**Problem to solve:** Output all the data exactly.

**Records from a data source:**
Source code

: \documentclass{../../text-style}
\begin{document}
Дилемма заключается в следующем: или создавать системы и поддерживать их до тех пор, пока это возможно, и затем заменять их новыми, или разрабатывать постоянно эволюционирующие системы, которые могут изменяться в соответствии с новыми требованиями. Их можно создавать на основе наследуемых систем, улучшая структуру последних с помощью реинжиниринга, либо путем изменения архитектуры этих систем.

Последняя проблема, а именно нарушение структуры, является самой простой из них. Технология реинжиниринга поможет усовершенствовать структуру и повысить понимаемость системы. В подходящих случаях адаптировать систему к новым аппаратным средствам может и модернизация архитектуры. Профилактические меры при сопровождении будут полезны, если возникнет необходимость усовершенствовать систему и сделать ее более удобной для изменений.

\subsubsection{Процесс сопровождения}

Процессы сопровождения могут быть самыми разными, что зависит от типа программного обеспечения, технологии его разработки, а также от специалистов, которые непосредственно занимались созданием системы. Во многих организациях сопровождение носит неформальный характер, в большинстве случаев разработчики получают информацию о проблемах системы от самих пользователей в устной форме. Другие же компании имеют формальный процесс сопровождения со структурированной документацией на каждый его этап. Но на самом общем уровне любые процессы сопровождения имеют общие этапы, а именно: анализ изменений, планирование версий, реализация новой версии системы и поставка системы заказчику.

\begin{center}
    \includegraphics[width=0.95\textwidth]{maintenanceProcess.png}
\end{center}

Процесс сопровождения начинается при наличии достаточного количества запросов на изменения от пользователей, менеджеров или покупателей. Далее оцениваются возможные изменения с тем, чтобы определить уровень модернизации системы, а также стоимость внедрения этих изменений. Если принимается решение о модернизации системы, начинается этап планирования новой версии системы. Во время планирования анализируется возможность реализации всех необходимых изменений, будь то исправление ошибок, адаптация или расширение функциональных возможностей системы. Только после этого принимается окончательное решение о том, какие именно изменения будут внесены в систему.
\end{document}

**Finished task:**
Source code

: \documentclass{../../text-style}
\begin{document}
Дилемма заключается в следующем: или создавать системы и поддерживать их до тех пор, пока это возможно, и затем заменять их новыми, или разрабатывать постоянно эволюционирующие системы, которые могут изменяться в соответствии с новыми требованиями. Их можно создавать на основе наследуемых систем, улучшая структуру последних с помощью реинжиниринга, либо путем изменения архитектуры этих систем.

Последняя проблема, а именно нарушение структуры, является самой простой из них. Технология реинжиниринга поможет усовершенствовать структуру и повысить понимаемость системы. В подходящих случаях адаптировать систему к новым аппаратным средствам может и модернизация архитектуры. Профилактические меры при сопровождении будут полезны, если возникнет необходимость усовершенствовать систему и сделать ее более удобной для изменений.

\subsubsection{Процесс сопровождения}

Процессы сопровождения могут быть самыми разными, что зависит от типа программного обеспечения, технологии его разработки, а также от специалистов, которые непосредственно занимались созданием системы. Во многих организациях сопровождение носит неформальный характер, в большинстве случаев разработчики получают информацию о проблемах системы от самих пользователей в устной форме. Другие же компании имеют формальный процесс сопровождения со структурированной документацией на каждый его этап. Но на самом общем уровне любые процессы сопровождения имеют общие этапы, а именно: анализ изменений, планирование версий, реализация новой версии системы и поставка системы заказчику.

\begin{center}
    \includegraphics[width=0.95\textwidth]{maintenanceProcess.png}
\end{center}

Процесс сопровождения начинается при наличии достаточного количества запросов на изменения от пользователей, менеджеров или покупателей. Далее оцениваются возможные изменения с тем, чтобы определить уровень модернизации системы, а также стоимость внедрения этих изменений. Если принимается решение о модернизации системы, начинается этап планирования новой версии системы. Во время планирования анализируется возможность реализации всех необходимых изменений, будь то исправление ошибок, адаптация или расширение функциональных возможностей системы. Только после этого принимается окончательное решение о том, какие именно изменения будут внесены в систему.
\end{document}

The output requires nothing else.